As I walked to the edge of the cliffs, I hear the thunderous roar of the ocean greeting me. My eyes drink in the beauty of the view. The cliffs went down about fifty feet, and at their bottom, a small sandy and rocky beach stared up at the sky. In the distance, several boats bobbed about in the ambivalent sea as they struggled to find their way.
I closed my eyes, held my hands out, and drew in a deep breath, relishing the scent of the sea. Keeping my eyes shut, I breathed in the sweet scent once more, holding it longer this time. I sat there a long while, holding it in longer this time. I sit there a long while, listening to the waves crash and the sea gulls cry overhead. Here, at Mar del Plata, I find my peace. Here, I glance into the mirror of God and am appeased momentarily. But then the pain and horror of my cancer grows larger and looms heavy. Recovering from a radical mastectomy, I’m to be home. But I had to come. Water is my saviour.

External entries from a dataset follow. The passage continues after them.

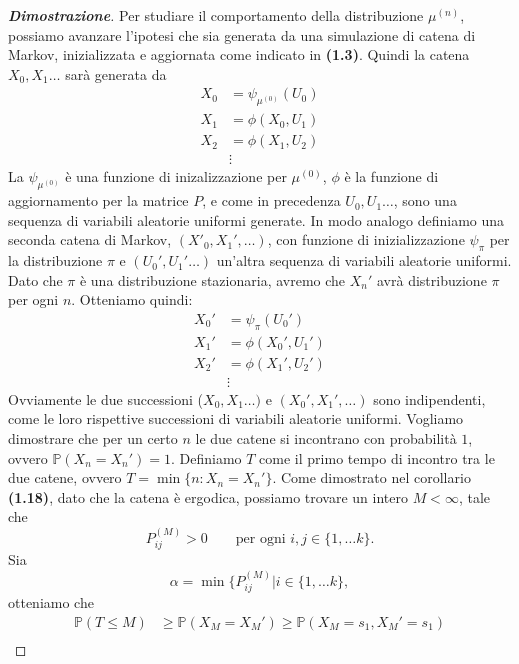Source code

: \documentclass{article}
\theoremstyle{definition}
\theoremstyle{definition}
\theoremstyle{remark}
\begin{document}
\begin{proof}[\textbf{Dimostrazione}]
    Per studiare il comportamento della distribuzione $\mu^{(n)}$, possiamo avanzare l'ipotesi che sia generata da una simulazione
    di catena di Markov, inizializzata e aggiornata come indicato in \textbf{(1.3)}. Quindi la catena $X_0,X_1\dots$ sarà generata da
    \begin{align*}
        X_0 & = \psi_{\mu^{(0)}}(U_0) \\
        X_1 & = \phi(X_0,U_1)         \\
        X_2 & = \phi(X_1,U_2)         \\
            & \vdots
    \end{align*}
    La $\psi_{\mu^{(0)}}$ è  una funzione di inizalizzazione per $\mu^{(0)}$, $\phi$ è la funzione di aggiornamento per la matrice $P$, e come in precedenza
    $U_0,U_1\dots$, sono una sequenza di variabili aleatorie uniformi generate.
    In modo analogo definiamo una seconda catena di Markov, $(X'_0,X_1',\dots)$, con funzione di inizializzazione $\psi_{\pi}$ per la distribuzione $\pi$ e $(U_0',U_1'\dots)$ un'altra sequenza di variabili aleatorie uniformi.
    Dato che $\pi$ è una distribuzione stazionaria, avremo che $X_n'$ avrà distribuzione $\pi$ per ogni $n$. Otteniamo quindi:
    \begin{align*}
        X_0' & = \psi_{\pi}(U_0') \\
        X_1' & = \phi(X_0',U_1')  \\
        X_2' & = \phi(X_1',U_2')  \\
             & \vdots
    \end{align*}
    Ovviamente le due successioni ($X_0,X_1\dots)$ e $(X_0',X_1',\dots)$ sono indipendenti, come le loro rispettive successioni di variabili aleatorie uniformi. Vogliamo dimostrare che per un certo $n$ le due catene si incontrano con probabilità $1$, ovvero $\mathbb{P}(X_n = X_n') = 1$.
    Definiamo $T$ come il primo tempo di incontro tra le due catene, ovvero $T  =\min\{n:X_n = X_n'\}$. Come dimostrato nel corollario \textbf{(1.18)}, dato che la catena è ergodica, possiamo trovare un intero $M<\infty$, tale che
    $$P_{ij}^{(M)}>0\qquad \text{per ogni }i,j\in\{1,\dots k\}.$$
    Sia
    $$\alpha = \min\{P_{ij}^{(M)}| i\in\{1,\dots k\},$$
    otteniamo che
    \begin{align*}
        \mathbb{P}(T\le M) & \ge \mathbb{P}(X_M = X_M')  \ge\mathbb{P}(X_M = s_1, X_M' = s_1)                                                                                                \\

\end{align*}
\end{proof}
\end{document}
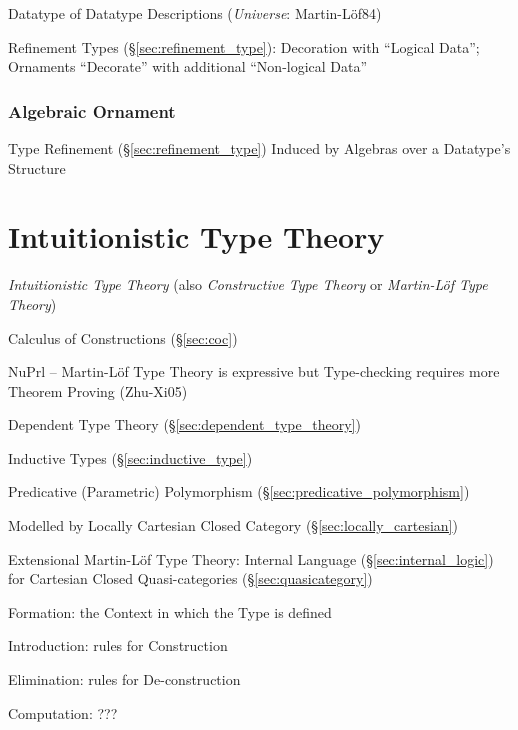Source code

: Datatype of Datatype Descriptions (\emph{Universe}: Martin-L\"of84)

Refinement Types (\S\ref{sec:refinement_type}): Decoration with
``Logical Data''; Ornaments ``Decorate'' with additional ``Non-logical
Data'' %



\subsubsection{Algebraic Ornament}\label{sec:algebraic_ornament}

Type Refinement (\S\ref{sec:refinement_type}) Induced by Algebras over
a Datatype's Structure



\section{Intuitionistic Type Theory}\label{sec:intuitionistic_type}

\cite{martinlof84}

\emph{Intuitionistic Type Theory} (also \emph{Constructive Type
  Theory} or \emph{Martin-L\"of Type Theory})

Calculus of Constructions (\S\ref{sec:coc})

NuPrl -- Martin-L\"of Type Theory is expressive but Type-checking
requires more Theorem Proving (Zhu-Xi05) %

Dependent Type Theory (\S\ref{sec:dependent_type_theory})

Inductive Types (\S\ref{sec:inductive_type})

Predicative (Parametric) Polymorphism
(\S\ref{sec:predicative_polymorphism})

Modelled by Locally Cartesian Closed Category
(\S\ref{sec:locally_cartesian})

Extensional Martin-L\"of Type Theory: Internal Language
(\S\ref{sec:internal_logic}) for Cartesian Closed Quasi-categories
(\S\ref{sec:quasicategory})

Formation: the Context in which the Type is defined

Introduction: rules for Construction

Elimination: rules for De-construction

Computation: ???

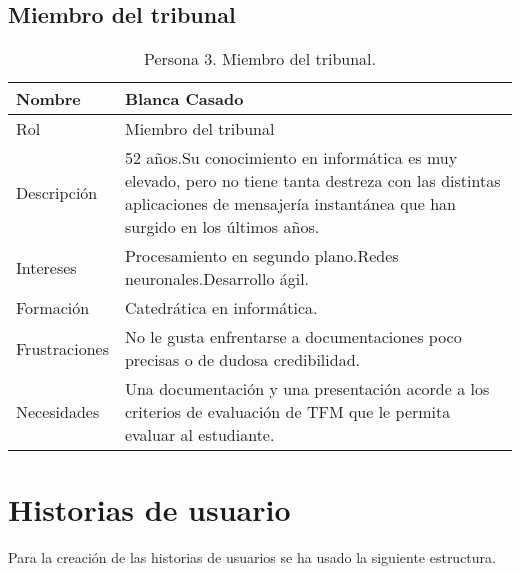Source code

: \subsection{Miembro del tribunal}
\label{sec:personaMiembroTribunal}
\begin{table}[H]
    \centering
    \def\arraystretch{1.25}
    \begin{adjustbox}{max width=\textwidth}
    \begin{tabularx}{\textwidth}{l|L}
    \hline
        \textbf{Nombre} & \textbf{Blanca Casado} \\ \hline
    \hline
        Rol & Miembro del tribunal \\ \hline
        Descripción & 52 años.\linebreak Su conocimiento en informática es muy elevado, pero no tiene tanta destreza con las distintas aplicaciones de mensajería instantánea que han surgido en los últimos años. \\ \hline
        Intereses & Procesamiento en segundo plano.\linebreak Redes neuronales.\linebreak Desarrollo ágil. \\ \hline
        Formación & Catedrática en informática. \\ \hline
        Frustraciones & No le gusta enfrentarse a documentaciones poco precisas o de dudosa credibilidad. \\ \hline
        Necesidades & Una documentación y una presentación acorde a los criterios de evaluación de TFM que le permita evaluar al estudiante. \\ \hline
    \end{tabularx}
    \end{adjustbox}
    \caption{Persona 3. Miembro del tribunal.}
\end{table}

\section{Historias de usuario}

Para la creación de las historias de usuarios se ha usado la siguiente estructura.

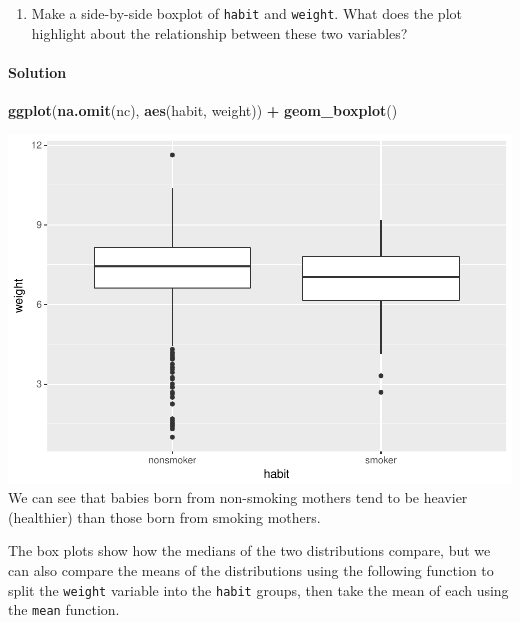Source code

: \documentclass[]{article}
\newenvironment{Shaded}{\begin{snugshade}}{\end{snugshade}}
\newcommand{\KeywordTok}[1]{\textcolor[rgb]{0.13,0.29,0.53}{\textbf{#1}}}
\newcommand{\StringTok}[1]{\textcolor[rgb]{0.31,0.60,0.02}{#1}}
\newcommand{\OperatorTok}[1]{\textcolor[rgb]{0.81,0.36,0.00}{\textbf{#1}}}
\newcommand{\NormalTok}[1]{#1}
\providecommand{\tightlist}{%
  \setlength{\itemsep}{0pt}\setlength{\parskip}{0pt}}
\let\oldparagraph\paragraph
\renewcommand{\paragraph}[1]{\oldparagraph{#1}\mbox{}}
\begin{document}
\begin{enumerate}
\def\labelenumi{\arabic{enumi}.}
\setcounter{enumi}{1}
\tightlist
\item
  Make a side-by-side boxplot of \texttt{habit} and \texttt{weight}.
  What does the plot highlight about the relationship between these two
  variables?
\end{enumerate}

\paragraph{Solution}\label{solution-1}

\begin{Shaded}
\begin{Highlighting}[]
\KeywordTok{ggplot}\NormalTok{(}\KeywordTok{na.omit}\NormalTok{(nc), }\KeywordTok{aes}\NormalTok{(habit, weight)) }\OperatorTok{+}
\StringTok{  }\KeywordTok{geom_boxplot}\NormalTok{()}
\end{Highlighting}
\end{Shaded}

\includegraphics{DATA_606_Lab_5_files/figure-latex/unnamed-chunk-3-1.pdf}
We can see that babies born from non-smoking mothers tend to be heavier
(healthier) than those born from smoking mothers.

The box plots show how the medians of the two distributions compare, but
we can also compare the means of the distributions using the following
function to split the \texttt{weight} variable into the \texttt{habit}
groups, then take the mean of each using the \texttt{mean} function.

\begin{Shaded}
\end{Shaded}
\end{document}
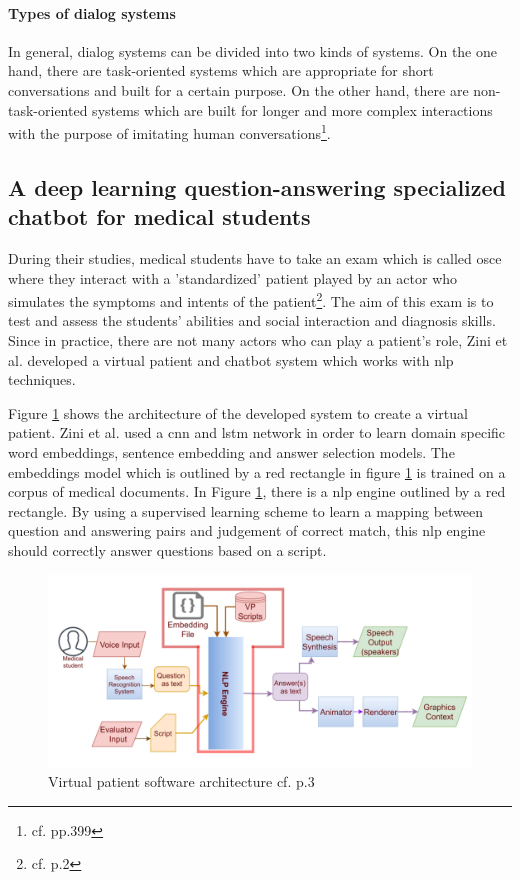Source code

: \paragraph{Types of dialog systems}
In general, dialog systems can be divided into two kinds of systems. On the one hand, there are task-oriented systems which are appropriate for short conversations and built for a certain purpose. On the other hand, there are non-task-oriented systems which are built for longer and more complex interactions with the purpose of imitating human conversations\footnote{cf.\autocite{akhtar} pp.399}.

\subsection{A deep learning question-answering specialized chatbot for medical students}
During their studies, medical students have to take an exam which is called \ac{osce} where they interact with a 'standardized' patient played by an actor who simulates the symptoms and intents of the patient\footnote{cf.\autocite{zini} p.2}. The aim of this exam is to test and assess the students' abilities and social interaction and diagnosis skills.
Since in practice, there are not many actors who can play a patient's role, Zini et al. developed a virtual patient and chatbot system which works with \ac{nlp} techniques.

Figure \ref{vp_architecture} shows the architecture of the developed system to create a virtual patient. Zini et al. used a \ac{cnn} and \ac{lstm} network in order to learn domain specific word embeddings, sentence embedding and answer selection models.
The embeddings model which is outlined by a red rectangle in figure \ref{vp_architecture} is trained on a corpus of medical documents.
In Figure \ref{vp_architecture}, there is a \ac{nlp} engine outlined by a red rectangle. By using a supervised learning scheme to learn a mapping between question and answering pairs and judgement of correct match, this \ac{nlp} engine should correctly answer questions based on a script.

\begin{figure}[htbp]
	\centering
	\includegraphics[width=1\textwidth]{images/vp_architecture.png}
	\caption{Virtual patient software architecture cf.\autocite{zini} p.3}
	\label{vp_architecture}
\end{figure}

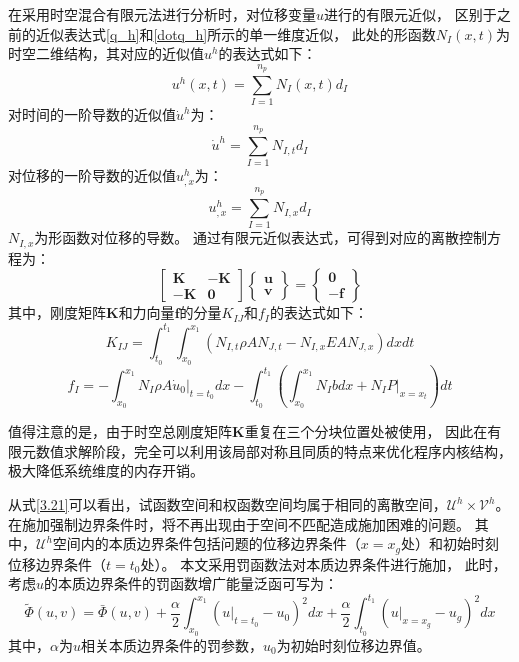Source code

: 在采用时空混合有限元法进行分析时，对位移变量$u$进行的有限元近似，
区别于之前的近似表达式\eqref{q_h}和\eqref{dotq_h}所示的单一维度近似，
此处的形函数$N_I(x,t)$为时空二维结构，其对应的近似值$u^h$的表达式如下：
\begin{equation}\label{uv_h}
u^h (x,t) = \sum_{I=1}^{n_p} N_I (x,t) d_I
\end{equation}
对时间的一阶导数的近似值$\dot u^h$为：
\begin{equation}\label{dotuv_h}
    \dot u^h = \sum_{I=1}^{n_p} N_{I,t} d_I
\end{equation}
对位移的一阶导数的近似值$u_{,x}^h$为：
\begin{equation}\label{uv_x^h}
    u_{,x}^h= \sum_{I=1}^{n_p} N_{I,x} d_I
\end{equation}
$N_{I,x}$为形函数对位移的导数。
通过有限元近似表达式，可得到对应的离散控制方程为：
\begin{equation}
\begin{bmatrix}
\boldsymbol K & -\boldsymbol K \\ -\boldsymbol K & \boldsymbol 0
\end{bmatrix}
\begin{Bmatrix}
\boldsymbol u \\ \boldsymbol v
\end{Bmatrix} =
\begin{Bmatrix}
 \boldsymbol 0 \\ -\boldsymbol f
\end{Bmatrix}
\end{equation}
其中，刚度矩阵$\boldsymbol K$和力向量$\boldsymbol f$的分量$K_{IJ}$和$f_I$的表达式如下：
\begin{equation}
    K_{IJ} = \int_{t_0}^{t_1} \int_{x_0}^{x_1} \left( N_{I,t}\rho A N_{J,t} - N_{I,x}EA N_{J,x} \right) dx dt
\end{equation}
\begin{equation}
    f_I = - \int_{x_0}^{x_1} N_I \rho A \dot u_0 \vert_{t=t_0} dx
    - \int_{t_0}^{t_1} \left( \int_{x_0}^{x_1} N_I b dx + N_I P \vert_{x=x_t} \right) dt
\end{equation}

值得注意的是，由于时空总刚度矩阵$\boldsymbol{K}$重复在三个分块位置处被使用，
因此在有限元数值求解阶段，完全可以利用该局部对称且同质的特点来优化程序内核结构，
极大降低系统维度的内存开销。

从式\eqref{3.21}可以看出，试函数空间和权函数空间均属于相同的离散空间，$\mathcal{U}^h\times \mathcal{V}^h$。
在施加强制边界条件时，将不再出现由于空间不匹配造成施加困难的问题。
其中，$\mathcal U^h$空间内的本质边界条件包括问题的位移边界条件（$x=x_g$处）和初始时刻位移边界条件（$t=t_0$处）。
本文采用罚函数法对本质边界条件进行施加，
此时，考虑$u$的本质边界条件的罚函数增广能量泛函可写为：
\begin{equation}
\tilde\Phi(u,v)
= \bar \Phi(u,v)
+ \frac{\alpha}{2}\int_{x_0}^{x_1} \left(u \vert_{t=t_0}-u_0\right)^2 dx
+ \frac{\alpha}{2}\int_{t_0}^{t_1} \left(u\vert_{x=x_g}-u_g\right)^2 dx
\end{equation}
其中，$\alpha$为$u$相关本质边界条件的罚参数，$u_0$为初始时刻位移边界值。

I draw out a small pad and my favorite pen. I write a few lines, as I always did when I visited the cliffs. Today is different though. Today is the last time I will ever drive here.
I Am Going to Sleep
Teeth of flowers, hairnet of dew,
hands of herbs, you, perfect wet nurse,
prepare the earthly sheets for me
and the down quilt of weeded moss.
I am going to sleep, my nurse, put me to bed.
Set a lamp at my headboard;
a constellation; whatever you like;
all are good: lower it a bit.
Leave me alone: you hear the buds breaking through . . .
a celestial foot rocks you from above
and a bird traces a pattern for you
so you’ll forget . . . Thank you. Oh, one request:
if he telephones again
tell him not to keep trying for I have left . . .
(*Note here: The above poem was mailed to a local newspaper by Alfonsina the day before she committed suicide. Those are HER words, not mine.)
I sign my name with a flourish and set my purse on the paper so it will not blow away. Standing up, I smooth my dress down over my body as the wind plays with the bottom of my skirt. Walking close to the edge of the cliffs, I lift my head in prayer. I ask God to forgive me, explaining I could no longer endure the pain. I take one last deep blissful breath of that sweet scented Atlantic air. I dive head first over the cliffs, my eyes wide open to see just what endures below God’s mirror.